Cornflake cookies. Photo by Karen.

15. Cornflake Cookies

Cornflake Cookies are a homemade Hari Raya delight that has made its way into part of the mainstream kuih Raya lineup that you’ll often find in open houses. Locals highly appreciate its crunchy texture and sweet-saltiness that represents a blend of tradition and contemporary flavours.

There are two common variations of this beloved treat. One of them appears like a cluster of cornflakes bound by caramelised syrup giving it a slightly chewy crunch, whereas the other is a crumbly cookie made with crushed cornflakes which gives it a melt-in-the-mouth texture with a hint of crunch. Both are incredibly delicious so it’s definitely worth trying them both out this Raya!

Kuih Makmur

16. Biskut Makmur

One of the top timeless traditional Hari Raya cookies, Biskut Makmur is a traditional Malay cookie that is only prepared for Hari Raya.
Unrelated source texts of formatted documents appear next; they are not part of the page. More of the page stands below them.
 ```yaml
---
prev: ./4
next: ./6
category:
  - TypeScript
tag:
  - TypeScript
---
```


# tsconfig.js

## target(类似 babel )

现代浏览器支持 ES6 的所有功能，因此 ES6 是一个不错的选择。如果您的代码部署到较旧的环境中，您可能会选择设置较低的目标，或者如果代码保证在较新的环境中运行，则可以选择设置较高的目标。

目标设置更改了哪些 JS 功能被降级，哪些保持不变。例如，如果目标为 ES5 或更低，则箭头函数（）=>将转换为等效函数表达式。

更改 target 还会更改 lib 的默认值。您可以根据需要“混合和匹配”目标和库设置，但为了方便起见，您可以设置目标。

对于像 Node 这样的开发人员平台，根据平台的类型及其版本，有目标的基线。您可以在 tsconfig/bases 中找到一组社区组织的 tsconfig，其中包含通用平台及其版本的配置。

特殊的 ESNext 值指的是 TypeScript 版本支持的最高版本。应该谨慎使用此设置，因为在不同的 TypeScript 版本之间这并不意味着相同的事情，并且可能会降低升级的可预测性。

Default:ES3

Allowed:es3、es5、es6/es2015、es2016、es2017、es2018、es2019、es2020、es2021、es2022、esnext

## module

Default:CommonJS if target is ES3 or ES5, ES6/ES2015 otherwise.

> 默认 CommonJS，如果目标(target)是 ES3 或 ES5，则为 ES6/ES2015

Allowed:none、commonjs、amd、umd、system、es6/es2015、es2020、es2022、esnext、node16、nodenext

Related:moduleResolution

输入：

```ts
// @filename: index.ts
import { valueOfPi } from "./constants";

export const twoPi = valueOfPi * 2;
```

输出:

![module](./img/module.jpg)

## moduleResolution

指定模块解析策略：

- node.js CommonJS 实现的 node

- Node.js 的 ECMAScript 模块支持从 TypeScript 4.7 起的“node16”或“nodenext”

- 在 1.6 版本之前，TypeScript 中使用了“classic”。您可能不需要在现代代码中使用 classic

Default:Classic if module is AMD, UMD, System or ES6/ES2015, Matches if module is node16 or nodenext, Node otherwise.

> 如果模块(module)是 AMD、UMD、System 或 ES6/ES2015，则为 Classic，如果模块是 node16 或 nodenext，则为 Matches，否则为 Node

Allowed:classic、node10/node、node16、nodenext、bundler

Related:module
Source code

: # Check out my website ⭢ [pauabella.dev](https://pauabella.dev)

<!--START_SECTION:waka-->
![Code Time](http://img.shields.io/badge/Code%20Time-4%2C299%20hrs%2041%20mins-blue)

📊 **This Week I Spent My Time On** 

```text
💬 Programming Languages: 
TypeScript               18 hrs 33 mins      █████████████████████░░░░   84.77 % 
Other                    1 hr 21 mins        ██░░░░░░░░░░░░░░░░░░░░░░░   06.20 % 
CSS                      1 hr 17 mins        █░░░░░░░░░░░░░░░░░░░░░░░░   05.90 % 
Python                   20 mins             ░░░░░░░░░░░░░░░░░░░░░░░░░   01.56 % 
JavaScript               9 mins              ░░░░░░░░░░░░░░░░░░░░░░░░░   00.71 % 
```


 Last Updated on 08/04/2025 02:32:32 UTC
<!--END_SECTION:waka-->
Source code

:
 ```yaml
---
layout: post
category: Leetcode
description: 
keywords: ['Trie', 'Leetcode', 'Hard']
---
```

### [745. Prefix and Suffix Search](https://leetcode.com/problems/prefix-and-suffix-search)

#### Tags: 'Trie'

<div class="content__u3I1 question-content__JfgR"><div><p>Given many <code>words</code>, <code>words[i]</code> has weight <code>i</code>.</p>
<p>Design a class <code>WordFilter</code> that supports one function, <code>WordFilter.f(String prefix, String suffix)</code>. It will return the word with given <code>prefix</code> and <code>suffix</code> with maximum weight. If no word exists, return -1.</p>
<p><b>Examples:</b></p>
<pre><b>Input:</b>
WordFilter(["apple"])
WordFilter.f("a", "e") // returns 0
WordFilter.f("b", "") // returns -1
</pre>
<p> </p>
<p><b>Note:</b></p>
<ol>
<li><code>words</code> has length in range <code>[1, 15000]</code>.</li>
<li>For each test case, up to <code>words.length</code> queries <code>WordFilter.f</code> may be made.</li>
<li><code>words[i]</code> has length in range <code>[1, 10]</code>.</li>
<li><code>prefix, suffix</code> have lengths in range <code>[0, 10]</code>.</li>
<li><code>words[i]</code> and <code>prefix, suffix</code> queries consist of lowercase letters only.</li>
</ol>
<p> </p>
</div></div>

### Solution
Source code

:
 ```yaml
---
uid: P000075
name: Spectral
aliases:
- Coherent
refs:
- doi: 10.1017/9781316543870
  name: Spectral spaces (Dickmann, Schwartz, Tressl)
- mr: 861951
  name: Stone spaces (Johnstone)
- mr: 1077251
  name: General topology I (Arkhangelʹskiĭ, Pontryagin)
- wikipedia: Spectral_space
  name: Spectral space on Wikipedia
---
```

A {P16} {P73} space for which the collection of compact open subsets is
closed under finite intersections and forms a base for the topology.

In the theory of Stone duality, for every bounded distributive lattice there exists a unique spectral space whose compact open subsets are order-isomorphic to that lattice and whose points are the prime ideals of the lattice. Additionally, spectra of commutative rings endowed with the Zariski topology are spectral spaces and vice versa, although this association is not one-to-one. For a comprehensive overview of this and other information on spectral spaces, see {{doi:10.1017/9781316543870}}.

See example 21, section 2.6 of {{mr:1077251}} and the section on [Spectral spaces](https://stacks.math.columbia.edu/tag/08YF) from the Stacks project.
Unlike most of the kuih Raya you see here, Biskut Makmur is one of those that are only found during this festive period.

It’s a buttery, melt-in-the-mouth cookie with its primary ingredients being flour, butter or ghee, icing sugar, and a filling made up of ground peanuts or almonds. Once baked, it is rolled or coated with additional icing sugar all over, giving it the appearance of little snowballs. 

Because it’s relatively sweet thanks to the icing sugar, Biskut Makmur is best enjoyed with black coffee or unsweetened tea.

Sugee cookies with glazed cherry topping.

17. Semolina Biscuits or Sugee Cookies (Biskut Suji)

Sugee Cookies are a popular traditional Raya delight made with semolina, also known as suji. This traditional delight holds a consistent place in many open houses thanks to its rich, buttery taste and crumbly texture that many enjoy.

It’s made from a batter of semolina, clarified butter, icing sugar, and flour, which is then rolled into balls before it is baked until lightly golden. Some recipes include vanilla essence or vanilla extract for a stronger flavour profile.